Jakarta, September 27, 2023 – There has been a growing focus on environmental problems, with one of the most pressing issues being waste management. Based on data from the Ministry of Environment and Forestry (KLHK), the national waste stock reached 21.1 million tons in 2022. Of the total national waste production, 65.71% (13.9 million tons) can be managed, while the remaining 34.29% (7.2 million tons) needs better attention. Therefore, overcoming this issue requires participation from both businesses and communities.
Roni Pramaditia, Head of Medco Foundation, said waste has become integral to human life. Plastic waste management still needs to be improved in several Indonesian cities. Many plastics are thrown into rivers or oceans, which will then be carried away by currents and pollute aquatic ecosystems. Plastic waste carried by currents also threatens marine animals’ survival, including turtles, which often eat plastic, which they mistake for food. Moreover, waste is often burned, releasing greenhouse gas emissions like CO2 and CH4, contributing to climate change.
“For this reason, we are collaborating with Ecoxyxtem, the Institute for Essential Services Reform (IESR), and Kopi Nako Daur Baur to hold the Standup4Sustainability event. This event aims to gather business people in Jakarta and surrounding areas and open up opportunities for collaboration with sustainable solution providers such as providers of waste transportation services, renewable energy, and green buildings,” explained Roni at the Stand4upSustainability event on Wednesday (27/9/2023).

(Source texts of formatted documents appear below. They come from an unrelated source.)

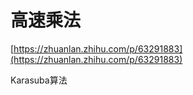 # 高速乘法




[https://zhuanlan.zhihu.com/p/63291883](https://zhuanlan.zhihu.com/p/63291883)













































Karasuba算法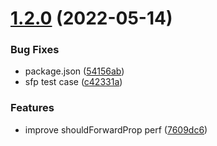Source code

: # [1.2.0](https://github.com/silkstudio/jynx/compare/v1.1.1...v1.2.0) (2022-05-14)


### Bug Fixes

* package.json ([54156ab](https://github.com/silkstudio/jynx/commit/54156abb9bcd4ef07eef80462de55490b0cadcff))
* sfp test case ([c42331a](https://github.com/silkstudio/jynx/commit/c42331ac715f76cfb0b71b2147dd77c0fa60fc5a))


### Features

* improve shouldForwardProp perf ([7609dc6](https://github.com/silkstudio/jynx/commit/7609dc6efc25f4663a8cd28deca531f5768beebc))




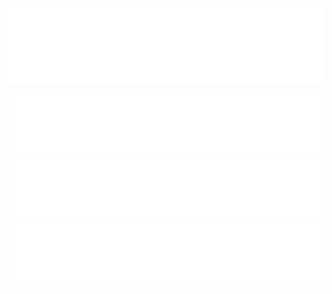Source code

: <p align="center">
  <img src="assets/images/lvl10_transparent_logo_2k.png"/>
</p>

<p align="center">
  <img class="image selectorIdioma" src="assets/images/button_spanish_no_select.png" onmouseover="this.src='assets/images/button_spanish_select.png'" onmouseout="this.src='assets/images/button_spanish_no_select.png'" />
  <img class="image selectorIdioma" src="assets/images/button_english_no_select.png" onmouseover="this.src='assets/images/button_english_select.png'" onmouseout="this.src='assets/images/button_english_no_select.png'" />
  <img class="image selectorIdioma" src="assets/images/button_french_no_select.png" onmouseover="this.src='assets/images/button_french_select.png'" onmouseout="this.src='assets/images/button_french_no_select.png'" />
</p>



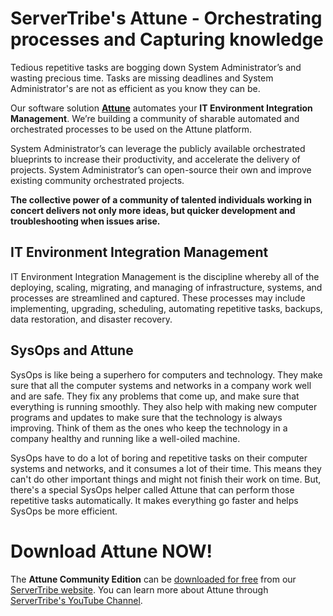 # ServerTribe's Attune - Orchestrating processes and Capturing knowledge

Tedious repetitive tasks are bogging down System Administrator’s and wasting 
precious time. Tasks are missing deadlines and System Administrator's are 
not as efficient as you know they can be.

Our software solution 
**[Attune](https://www.servertribe.com/comunity-edition/)** 
automates your **IT Environment Integration Management**. We’re building a 
community of sharable automated and orchestrated processes to be used on the 
Attune platform.

System Administrator’s can leverage the publicly available orchestrated 
blueprints to increase their productivity, and accelerate the delivery of 
projects. System Administrator’s can open-source their own and improve existing 
community orchestrated projects.

**The collective power of a community of talented individuals working in concert 
delivers not only more ideas, but quicker development and troubleshooting when 
issues arise.**

## IT Environment Integration Management

IT Environment Integration Management is the discipline whereby all of the 
deploying, scaling, migrating, and managing of infrastructure, systems, and 
processes are streamlined and captured. These processes may include 
implementing, upgrading, scheduling, automating repetitive tasks, backups, 
data restoration, and disaster recovery.

## SysOps and Attune

SysOps is like being a superhero for computers and technology. They make 
sure that all the computer systems and networks in a company work well and 
are safe. They fix any problems that come up, and make sure that everything 
is running smoothly. They also help with making new computer programs and 
updates to make sure that the technology is always improving. Think of them 
as the ones who keep the technology in a company healthy and running like a 
well-oiled machine.

SysOps have to do a lot of boring and repetitive tasks on their computer 
systems and networks, and it consumes a lot of their time. This means they 
can't do other important things and might not finish their work on time. But, 
there's a special SysOps helper called Attune that can perform those 
repetitive tasks automatically. It makes everything go faster and helps 
SysOps be more efficient.

# Download Attune NOW!

The **Attune Community Edition** can be 
[downloaded for free](https://www.servertribe.com/comunity-edition/) 
from our [ServerTribe website](https://www.servertribe.com/). You can learn 
more about Attune through 
[ServerTribe's YouTube Channel](https://www.youtube.com/channel/UCLRvZajNQXfQPJnYFdeXZ3w).
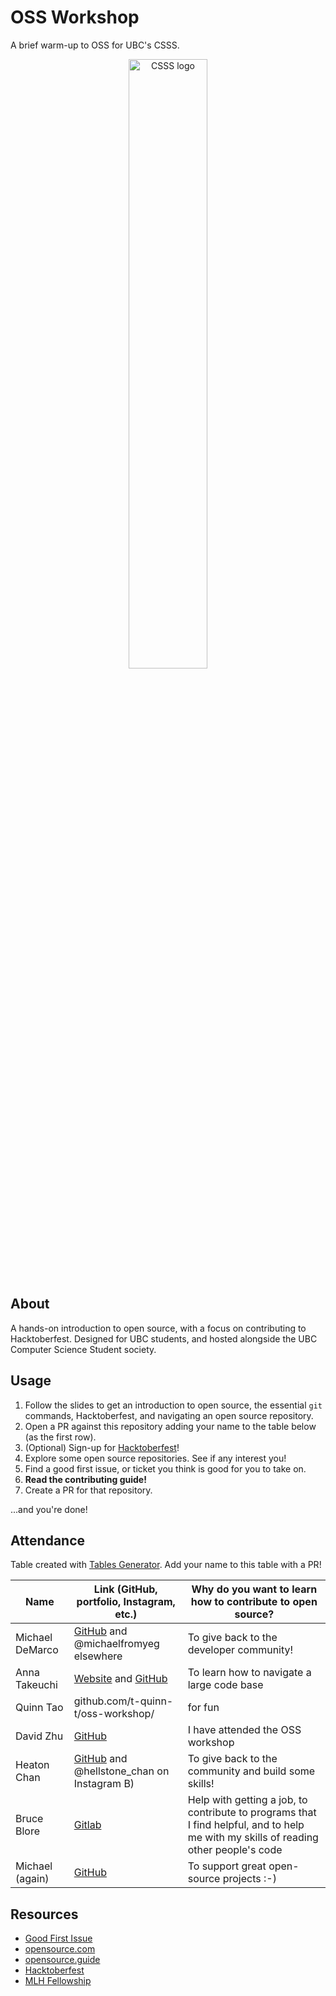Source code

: # OSS Workshop

A brief warm-up to OSS for UBC's CSSS.

<p align="center">
    <img src="images/csss.png" alt="CSSS logo" width="50%" />
</p>

## About

A hands-on introduction to open source, with a focus on contributing to Hacktoberfest. Designed for UBC students, and hosted alongside the UBC Computer Science Student society.

## Usage

1. Follow the slides to get an introduction to open source, the essential `git` commands, Hacktoberfest, and navigating an open source repository.
2. Open a PR against this repository adding your name to the table below (as the first row).
3. (Optional) Sign-up for [Hacktoberfest](https://hacktoberfest.com)!
4. Explore some open source repositories. See if any interest you!
5. Find a good first issue, or ticket you think is good for you to take on.
6. **Read the contributing guide!**
7. Create a PR for that repository.

...and you're done!

## Attendance

Table created with [Tables Generator](https://www.tablesgenerator.com/markdown_tables). Add your name to this table with a PR!

| Name            | Link (GitHub, portfolio, Instagram, etc.)                                        | Why do you want to learn how to contribute to open source?                                                                           |
| --------------- | -------------------------------------------------------------------------------- | ------------------------------------------------------------------------------------------------------------------------------------ |
| Michael DeMarco | [GitHub](https://github.com/michaelfromyeg/) and @michaelfromyeg elsewhere       | To give back to the developer community!                                                                                             |
| Anna Takeuchi   | [Website](https://annatakeuchi.dev/) and [GitHub](https://github.com/annatake/)  | To learn how to navigate a large code base                                                                                           |
| Quinn Tao       | github.com/t-quinn-t/oss-workshop/                                               | for fun                                                                                                                              |
| David Zhu       | [GitHub](https://github.com/DavidZhu1388)                                        | I have attended the OSS workshop                                                                                                     |
| Heaton Chan     | [GitHub](https://github.com/codingonapotato) and @hellstone_chan on Instagram B) | To give back to the community and build some skills!                                                                                 |
| Bruce Blore     | [Gitlab](https://gitlab.com/0100001001000010)                                    | Help with getting a job, to contribute to programs that I find helpful, and to help me with my skills of reading other people's code |
| Michael (again) | [GitHub](https://github.com/michaelfromyeg)                                      | To support great open-source projects :-)                                                                                            |

## Resources

- [Good First Issue](https://goodfirstissues.com)
- [opensource.com](https://opensource.com)
- [opensource.guide](https://opensource.guide/how-to-contribute)
- [Hacktoberfest](https://hacktoberfest.com)
- [MLH Fellowship](https://fellowship.mlh.io)
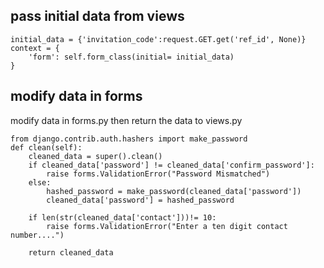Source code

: ## pass initial data from views

    initial_data = {'invitation_code':request.GET.get('ref_id', None)}
    context = {
        'form': self.form_class(initial= initial_data)
    }

## modify data in forms
modify data in forms.py then return the data to views.py

    from django.contrib.auth.hashers import make_password
    def clean(self):
        cleaned_data = super().clean()
        if cleaned_data['password'] != cleaned_data['confirm_password']:
            raise forms.ValidationError("Password Mismatched")
        else:
            hashed_password = make_password(cleaned_data['password'])
            cleaned_data['password'] = hashed_password

        if len(str(cleaned_data['contact']))!= 10:
            raise forms.ValidationError("Enter a ten digit contact number....")
        
        return cleaned_data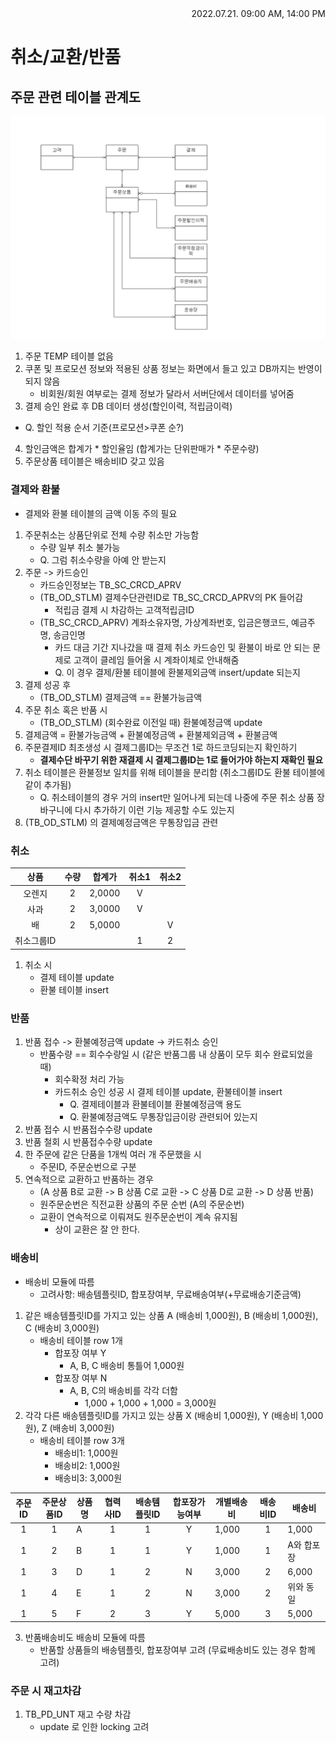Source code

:<div style="text-align: right"> 2022.07.21. 09:00 AM, 14:00 PM </div>


# 취소/교환/반품

## 주문 관련 테이블 관계도
![image](../../source/imgs/ord-erd2.bmp)

1. 주문 TEMP 테이블 없음
2. 쿠폰 및 프로모션 정보와 적용된 상품 정보는 화면에서 들고 있고 DB까지는 반영이 되지 않음
    - 비회원/회원 여부로는 결제 정보가 달라서 서버단에서 데이터를 넣어줌
3. 결제 승인 완료 후 DB 데이터 생성(할인이력, 적립금이력)
* Q. 할인 적용 순서 기준(프로모션>쿠폰 순?)
4. 할인금액은 합계가 * 할인율임 (합계가는 단위판매가 * 주문수량)
5. 주문상품 테이블은 배송비ID 갖고 있음

### 결제와 환불
* 결제와 환불 테이블의 금액 이동 주의 필요
1. 주문취소는 상품단위로 전체 수량 취소만 가능함
    - 수량 일부 취소 불가능
    - Q. 그럼 취소수량을 아예 안 받는지
2. 주문 -> 카드승인
    - 카드승인정보는 TB_SC_CRCD_APRV
    - (TB_OD_STLM) 결제수단관련ID로 TB_SC_CRCD_APRV의 PK 들어감
        - 적립금 결제 시 차감하는 고객적립금ID
    - (TB_SC_CRCD_APRV) 계좌소유자명, 가상계좌번호, 입금은행코드, 예금주명, 송금인명
        - 카드 대금 기간 지나갔을 때 결제 취소 카드승인 및 환불이 바로 안 되는 문제로 고객이 클레임 들어올 시 계좌이체로 안내해줌
        - Q. 이 경우 결제/환불 테이블에 환불제외금액 insert/update 되는지
3. 결제 성공 후
    - (TB_OD_STLM) 결제금액 == 환불가능금액
4. 주문 취소 혹은 반품 시
    - (TB_OD_STLM) (회수완료 이전일 때) 환불예정금액 update
5. 결제금액 = 환불가능금액 + 환불예정금액 + 환불제외금액 + 환불금액
6. 주문결제ID 최초생성 시 결제그룹ID는 무조건 1로 하드코딩되는지 확인하기
    - **결제수단 바꾸기 위한 재결제 시 결제그룹ID는 1로 들어가야 하는지 재확인 필요**
7. 취소 테이블은 환불정보 일치를 위해 테이블을 분리함 (취소그룹ID도 환불 테이블에 같이 추가됨)
    - Q. 취소테이블의 경우 거의 insert만 일어나게 되는데 나중에 주문 취소 상품 장바구니에 다시 추가하기 이런 기능 제공할 수도 있는지
8. (TB_OD_STLM) 의 결제예정금액은 무통장입금 관련

### 취소
|상품|수량|합계가|취소1|취소2|
|:---:|:---:|:---:|:---:|:---:|
|오렌지|2|2,0000|V|||
|사과|2|3,0000|V||
|배|2|5,0000||V|
|취소그룹ID|||1|2|
1. 취소 시
    - 결제 테이블 update
    - 환불 테이블 insert

### 반품
1. 반품 접수 -> 환불예정금액 update -> 카드취소 승인
    - 반품수량 == 회수수량일 시 (같은 반품그룹 내 상품이 모두 회수 완료되었을 때)
        - 회수확정 처리 가능
        - 카드취소 승인 성공 시 결제 테이블 update, 환불테이블 insert
            - Q. 결제테이블과 환불테이블 환불예정금액 용도
            - Q. 환불예정금액도 무통장입금이랑 관련되어 있는지
2. 반품 접수 시 반품접수수량 update
3. 반품 철회 시 반품접수수량 update
4. 한 주문에 같은 단품을 1개씩 여러 개 주문했을 시
    - 주문ID, 주문순번으로 구분
5. 연속적으로 교환하고 반품하는 경우
    - (A 상품 B로 교환 -> B 상품 C로 교환 -> C 상품 D로 교환 -> D 상품 반품)
    - 원주문순번은 직전교환 상품의 주문 순번 (A의 주문순번)
    - 교환이 연속적으로 이뤄져도 원주문순번이 계속 유지됨
        * 상이 교환은 잘 안 한다.

### 배송비
* 배송비 모듈에 따름
    - 고려사항: 배송템플릿ID, 합포장여부, 무료배송여부(+무료배송기준금액)
1. 같은 배송템플릿ID를 가지고 있는 상품 A (배송비 1,000원), B (배송비 1,000원), C (배송비 3,000원)
    - 배송비 테이블 row 1개
        - 합포장 여부 Y
            - A, B, C 배송비 통틀어 1,000원
        - 합포장 여부 N
            - A, B, C의 배송비를 각각 더함
                - 1,000 + 1,000 + 1,000 = 3,000원
2. 각각 다른 배송템플릿ID를 가지고 있는 상품 X (배송비 1,000원), Y (배송비 1,000원), Z (배송비 3,000원)
    - 배송비 테이블 row 3개
        - 배송비1: 1,000원
        - 배송비2: 1,000원
        - 배송비3: 3,000원


|주문ID|주문상품ID|상품명|협력사ID|배송템플릿ID|합포장가능여부|개별배송비   |배송비ID|배송비    |
|:----:|:-------:|------|:-----:|:---------:|:-----------:|------------|:-----:|----------|
|1     |1        |A     |1      |1          |Y            |1,000       |1      |1,000     |
|1     |2        |B     |1      |1          |Y            |1,000       |1      |A와 합포장|
|1     |3        |D     |1      |2          |N            |3,000       |2      |6,000    |
|1     |4        |E     |1      |2          |N            |3,000       |2      |위와 동일 |
|1     |5        |F     |2      |3          |Y            |5,000       |3      |5,000    |

3. 반품배송비도 배송비 모듈에 따름
    - 반품할 상품들의 배송템플릿, 합포장여부 고려 (무료배송비도 있는 경우 함께 고려)

### 주문 시 재고차감
1. TB_PD_UNT 재고 수량 차감
    - update 로 인한 locking 고려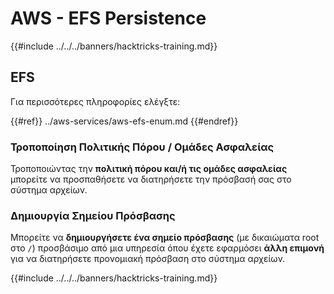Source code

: # AWS - EFS Persistence

{{#include ../../../banners/hacktricks-training.md}}

## EFS

Για περισσότερες πληροφορίες ελέγξτε:

{{#ref}}
../aws-services/aws-efs-enum.md
{{#endref}}

### Τροποποίηση Πολιτικής Πόρου / Ομάδες Ασφαλείας

Τροποποιώντας την **πολιτική πόρου και/ή τις ομάδες ασφαλείας** μπορείτε να προσπαθήσετε να διατηρήσετε την πρόσβασή σας στο σύστημα αρχείων.

### Δημιουργία Σημείου Πρόσβασης

Μπορείτε να **δημιουργήσετε ένα σημείο πρόσβασης** (με δικαιώματα root στο `/`) προσβάσιμο από μια υπηρεσία όπου έχετε εφαρμόσει **άλλη επιμονή** για να διατηρήσετε προνομιακή πρόσβαση στο σύστημα αρχείων.

{{#include ../../../banners/hacktricks-training.md}}
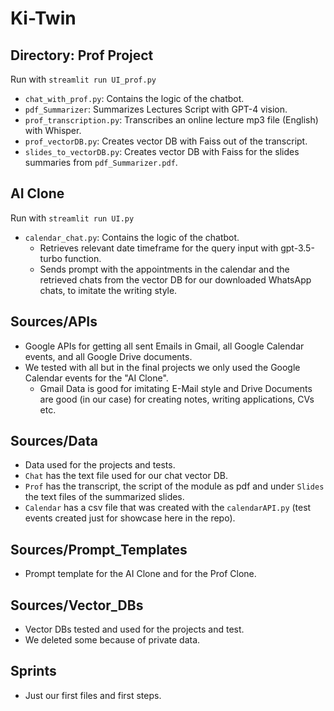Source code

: # Ki-Twin

## Directory: Prof Project
Run with `streamlit run UI_prof.py`

- `chat_with_prof.py`: Contains the logic of the chatbot.
- `pdf_Summarizer`: Summarizes Lectures Script with GPT-4 vision.
- `prof_transcription.py`: Transcribes an online lecture mp3 file (English) with Whisper.
- `prof_vectorDB.py`: Creates vector DB with Faiss out of the transcript.
- `slides_to_vectorDB.py`: Creates vector DB with Faiss for the slides summaries from `pdf_Summarizer.pdf`.

## AI Clone
Run with `streamlit run UI.py`

- `calendar_chat.py`: Contains the logic of the chatbot.
  - Retrieves relevant date timeframe for the query input with gpt-3.5-turbo function.
  - Sends prompt with the appointments in the calendar and the retrieved chats from the vector DB for our downloaded WhatsApp chats, to imitate the writing style.

## Sources/APIs
- Google APIs for getting all sent Emails in Gmail, all Google Calendar events, and all Google Drive documents.
- We tested with all but in the final projects we only used the Google Calendar events for the "AI Clone".
  - Gmail Data is good for imitating E-Mail style and Drive Documents are good (in our case) for creating notes, writing applications, CVs etc.

## Sources/Data
- Data used for the projects and tests.
- `Chat` has the text file used for our chat vector DB.
- `Prof` has the transcript, the script of the module as pdf and under `Slides` the text files of the summarized slides.
- `Calendar` has a csv file that was created with the `calendarAPI.py` (test events created just for showcase here in the repo).

## Sources/Prompt_Templates
- Prompt template for the AI Clone and for the Prof Clone.

## Sources/Vector_DBs
- Vector DBs tested and used for the projects and test.
- We deleted some because of private data.

## Sprints
- Just our first files and first steps.
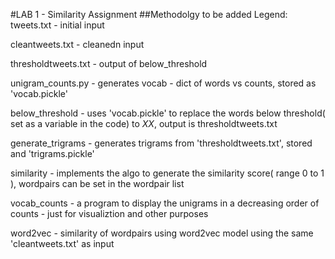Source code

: #LAB 1 - Similarity Assignment
##Methodolgy to be added
Legend:
tweets.txt -  initial input

cleantweets.txt - cleanedn input

thresholdtweets.txt - output of below_threshold

unigram_counts.py  - generates vocab - dict of words vs counts, stored as 'vocab.pickle'

below_threshold -  uses 'vocab.pickle' to replace the words below threshold( set as a variable in the code) to $XX$, output is thresholdtweets.txt

generate_trigrams -  generates trigrams from 'thresholdtweets.txt', stored and 'trigrams.pickle'

similarity  - implements the algo to generate the similarity score( range 0 to 1 ), wordpairs can be set in the wordpair list

vocab_counts - a program to display the unigrams in a decreasing order of counts - just for visualiztion and other purposes

word2vec -  similarity of wordpairs using word2vec model using the same 'cleantweets.txt' as input



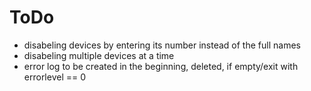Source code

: # ToDo

- disabeling devices by entering its number instead of the full names
- disabeling multiple devices at a time
- error log to be created in the beginning, deleted, if empty/exit with errorlevel == 0
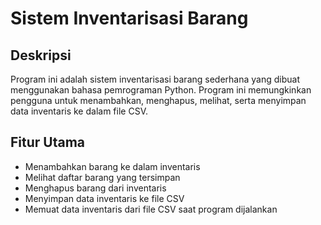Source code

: # Sistem Inventarisasi Barang

## Deskripsi
Program ini adalah sistem inventarisasi barang sederhana yang dibuat menggunakan bahasa pemrograman Python. Program ini memungkinkan pengguna untuk menambahkan, menghapus, melihat, serta menyimpan data inventaris ke dalam file CSV.

## Fitur Utama
- Menambahkan barang ke dalam inventaris
- Melihat daftar barang yang tersimpan
- Menghapus barang dari inventaris
- Menyimpan data inventaris ke file CSV
- Memuat data inventaris dari file CSV saat program dijalankan

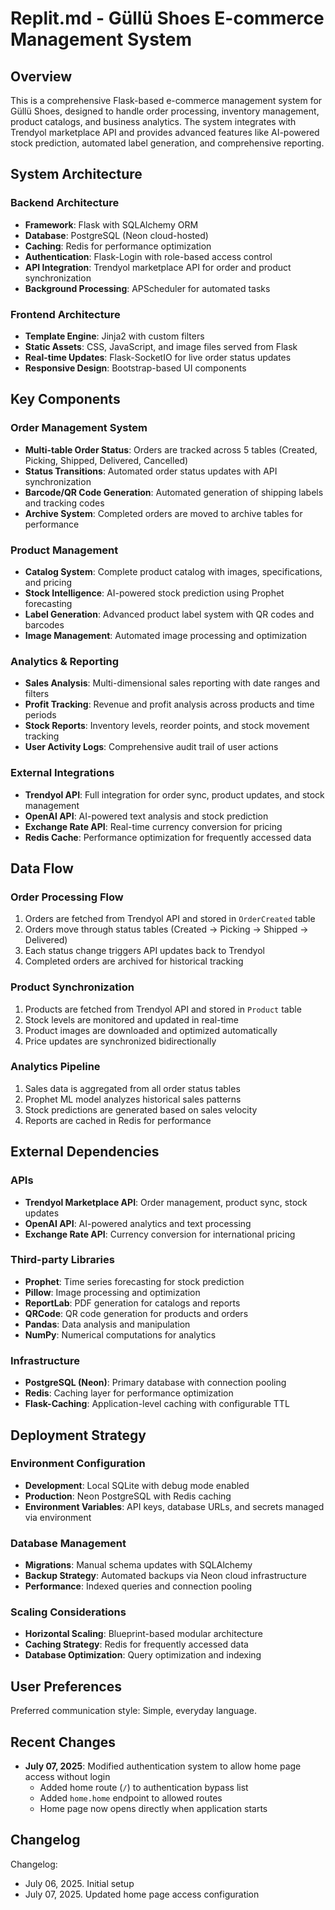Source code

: # Replit.md - Güllü Shoes E-commerce Management System

## Overview

This is a comprehensive Flask-based e-commerce management system for Güllü Shoes, designed to handle order processing, inventory management, product catalogs, and business analytics. The system integrates with Trendyol marketplace API and provides advanced features like AI-powered stock prediction, automated label generation, and comprehensive reporting.

## System Architecture

### Backend Architecture
- **Framework**: Flask with SQLAlchemy ORM
- **Database**: PostgreSQL (Neon cloud-hosted)
- **Caching**: Redis for performance optimization
- **Authentication**: Flask-Login with role-based access control
- **API Integration**: Trendyol marketplace API for order and product synchronization
- **Background Processing**: APScheduler for automated tasks

### Frontend Architecture
- **Template Engine**: Jinja2 with custom filters
- **Static Assets**: CSS, JavaScript, and image files served from Flask
- **Real-time Updates**: Flask-SocketIO for live order status updates
- **Responsive Design**: Bootstrap-based UI components

## Key Components

### Order Management System
- **Multi-table Order Status**: Orders are tracked across 5 tables (Created, Picking, Shipped, Delivered, Cancelled)
- **Status Transitions**: Automated order status updates with API synchronization
- **Barcode/QR Code Generation**: Automated generation of shipping labels and tracking codes
- **Archive System**: Completed orders are moved to archive tables for performance

### Product Management
- **Catalog System**: Complete product catalog with images, specifications, and pricing
- **Stock Intelligence**: AI-powered stock prediction using Prophet forecasting
- **Label Generation**: Advanced product label system with QR codes and barcodes
- **Image Management**: Automated image processing and optimization

### Analytics & Reporting
- **Sales Analysis**: Multi-dimensional sales reporting with date ranges and filters
- **Profit Tracking**: Revenue and profit analysis across products and time periods
- **Stock Reports**: Inventory levels, reorder points, and stock movement tracking
- **User Activity Logs**: Comprehensive audit trail of user actions

### External Integrations
- **Trendyol API**: Full integration for order sync, product updates, and stock management
- **OpenAI API**: AI-powered text analysis and stock prediction
- **Exchange Rate API**: Real-time currency conversion for pricing
- **Redis Cache**: Performance optimization for frequently accessed data

## Data Flow

### Order Processing Flow
1. Orders are fetched from Trendyol API and stored in `OrderCreated` table
2. Orders move through status tables (Created → Picking → Shipped → Delivered)
3. Each status change triggers API updates back to Trendyol
4. Completed orders are archived for historical tracking

### Product Synchronization
1. Products are fetched from Trendyol API and stored in `Product` table
2. Stock levels are monitored and updated in real-time
3. Product images are downloaded and optimized automatically
4. Price updates are synchronized bidirectionally

### Analytics Pipeline
1. Sales data is aggregated from all order status tables
2. Prophet ML model analyzes historical sales patterns
3. Stock predictions are generated based on sales velocity
4. Reports are cached in Redis for performance

## External Dependencies

### APIs
- **Trendyol Marketplace API**: Order management, product sync, stock updates
- **OpenAI API**: AI-powered analytics and text processing
- **Exchange Rate API**: Currency conversion for international pricing

### Third-party Libraries
- **Prophet**: Time series forecasting for stock prediction
- **Pillow**: Image processing and optimization
- **ReportLab**: PDF generation for catalogs and reports
- **QRCode**: QR code generation for products and orders
- **Pandas**: Data analysis and manipulation
- **NumPy**: Numerical computations for analytics

### Infrastructure
- **PostgreSQL (Neon)**: Primary database with connection pooling
- **Redis**: Caching layer for performance optimization
- **Flask-Caching**: Application-level caching with configurable TTL

## Deployment Strategy

### Environment Configuration
- **Development**: Local SQLite with debug mode enabled
- **Production**: Neon PostgreSQL with Redis caching
- **Environment Variables**: API keys, database URLs, and secrets managed via environment

### Database Management
- **Migrations**: Manual schema updates with SQLAlchemy
- **Backup Strategy**: Automated backups via Neon cloud infrastructure
- **Performance**: Indexed queries and connection pooling

### Scaling Considerations
- **Horizontal Scaling**: Blueprint-based modular architecture
- **Caching Strategy**: Redis for frequently accessed data
- **Database Optimization**: Query optimization and indexing

## User Preferences

Preferred communication style: Simple, everyday language.

## Recent Changes

- **July 07, 2025**: Modified authentication system to allow home page access without login
  - Added home route (`/`) to authentication bypass list
  - Added `home.home` endpoint to allowed routes
  - Home page now opens directly when application starts

## Changelog

Changelog:
- July 06, 2025. Initial setup
- July 07, 2025. Updated home page access configuration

Rizqi Mahfudz Prasetyo, Sustainable Energy Access Program Staff, IESR, mentioned that another sustainable solution for protecting the environment that can be encouraged is the use of solar energy. It is becoming increasingly vital to tackle the problem of climate change, and harnessing solar power is a critical step in reducing greenhouse gas emissions, lessening reliance on fossil fuels, and preserving the natural environment. According to IESR, solar energy has a technical potential of 20,000 GW.
“Market studies conducted by IESR in several provinces show that the potential for rooftop solar PV (a combination of early adopters and early followers) is generally above 10%, even reaching 25% for certain target groups. However, the use of solar energy in Indonesia is still minimal. Based on data from the Directorate General of EBTKE, Ministry of Energy and Mineral Resources, the actual installed capacity of solar PV in 2022 is 271.6 MW or far below the plan of 893.3 MW,” explained Rizqi.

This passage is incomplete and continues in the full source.